- Spurger
- Spurger Location within the state of Texas Spurger Spurger (the United States)
- Coordinates: 30°41′34″N 94°10′40″W﻿ / ﻿30.69278°N 94.17778°W
- Country: United States
- State: Texas
- County: Tyler
- Elevation: 164 ft (50 m)
- Time zone: UTC-6 (Central (CST))
- • Summer (DST): UTC-5 (CDT)
- ZIP code: 77660
- Area code: 409
- GNIS feature ID: 1369052

= Spurger, Texas =

Spurger (/ˈspɜːrɡər/ SPUR-gər) is an unincorporated community in southeastern Tyler County, Texas, United States.
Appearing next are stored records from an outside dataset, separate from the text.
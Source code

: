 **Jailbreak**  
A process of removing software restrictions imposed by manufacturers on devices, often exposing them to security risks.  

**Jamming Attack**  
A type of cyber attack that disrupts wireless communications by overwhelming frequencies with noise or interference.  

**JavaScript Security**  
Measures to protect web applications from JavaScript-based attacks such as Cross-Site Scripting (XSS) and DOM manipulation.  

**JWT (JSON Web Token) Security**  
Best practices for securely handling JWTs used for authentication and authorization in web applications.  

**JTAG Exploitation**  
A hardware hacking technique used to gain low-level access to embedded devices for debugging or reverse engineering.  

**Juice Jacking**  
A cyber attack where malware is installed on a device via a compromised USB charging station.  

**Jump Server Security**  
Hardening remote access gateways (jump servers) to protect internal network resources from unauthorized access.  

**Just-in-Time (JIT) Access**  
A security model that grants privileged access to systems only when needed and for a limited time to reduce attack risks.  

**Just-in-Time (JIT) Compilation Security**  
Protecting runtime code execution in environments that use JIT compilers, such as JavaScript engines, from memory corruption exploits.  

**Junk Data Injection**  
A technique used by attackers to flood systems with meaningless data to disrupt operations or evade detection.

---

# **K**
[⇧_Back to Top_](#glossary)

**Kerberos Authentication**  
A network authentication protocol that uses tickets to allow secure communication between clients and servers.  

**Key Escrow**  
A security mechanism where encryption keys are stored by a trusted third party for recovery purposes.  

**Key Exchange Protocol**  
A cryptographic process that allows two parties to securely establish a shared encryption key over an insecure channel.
The Spurger Independent School District serves area students.

==Historical development==
The first area settlers are known to be in the region as early as 1834. The town's name Spurger comes from a family of landowners who resided there initially. From 1859 a school was established there, and by 1881 a post office was opened.

The Neches River flows through the community.

==Climate==
The climate in this area is characterized by hot, humid summers and generally mild to cool winters. According to the Köppen Climate Classification system, Spurger has a humid subtropical climate, abbreviated "Cfa" on climate maps.

==Awards and recognition==
Starting on September 1, 2017, for a 10-year period, this area is known as the Knife Capitol of Texas.